Background In utero neurologic injury in myelomeningocele (MMC) occurs via a two-hit process: failed neural tube closure followed by neurodegeneration in utero. Meconium in the amniotic fluid contains pancreatic digestive enzymes and is neurotoxic in rat models of MMC. Objectives The objectives of this study were to demonstrate the neurotoxicity of α-amylase and to compare the enzyme concentration and activity in the amniotic fluid of rats with retinoic acid induced MMC to a healthy control population. Study design Timed pregnant Sprague Dawley rats were gavage fed all-trans retinoic acid (60 mg/kg) in olive oil on gestational day E10 to induce a MMC defect. Control rats received olive oil. Amniotic fluid was collected on embryonic days E15, E17, E19, and E21. The amniotic fluid amylase concentration and relative activity were measured at each gestational age, and levels were compared between the MMC and control groups using Wilcoxon Rank Sum and Kruskal–Wallis tests. In a subset of dams sacrificed on E10.5, neuroepithelial cells were isolated from control embryos and exposed to α-amylase in increasing concentrations. Percentage of cell survival was assessed with CellProfiler software.
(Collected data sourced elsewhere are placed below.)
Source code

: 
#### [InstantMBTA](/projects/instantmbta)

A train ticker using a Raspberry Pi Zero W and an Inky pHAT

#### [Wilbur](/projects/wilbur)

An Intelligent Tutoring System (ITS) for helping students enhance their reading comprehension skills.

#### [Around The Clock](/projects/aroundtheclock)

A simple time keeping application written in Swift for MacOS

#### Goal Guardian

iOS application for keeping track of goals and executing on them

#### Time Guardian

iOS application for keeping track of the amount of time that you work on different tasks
Results Amniotic fluid amylase activity for embryonic days E15, E17, E19, and E21 was determined for MMC and control pups. Amylase activity increased significantly from E15 to E21 in both control (p = 3.0 × 10−5) and MMC (p = 1.5 × 10−5) groups. Relative amylase activity was significantly increased in MMC pups compared to controls on E19 (247,792.8 versus 106,263.6; p = .0019) and E21 (772,645.8 versus 481,975.3; p = .021); no difference was detected on E15 (36,646.8 versus 40,179.3; p = .645) or E17 (121,617.5 versus 71,750; p = 1.000). In vitro, amylase demonstrated dose-dependent toxicity to fetal rat neuroepithelial cells. Conclusion Amylase concentration and activity level were higher in the amniotic fluid of rats with retinoic acid induced MMC compared to controls with advancing gestational age. As amylase is toxic to neural epithelial cells, the higher activity of this digestive enzyme in fetuses with MMC may be a contributor to neural tube damage in utero. Future research should focus on amylase and other digestive enzymes in human MMC, as they may serve as potential targets of in utero therapy.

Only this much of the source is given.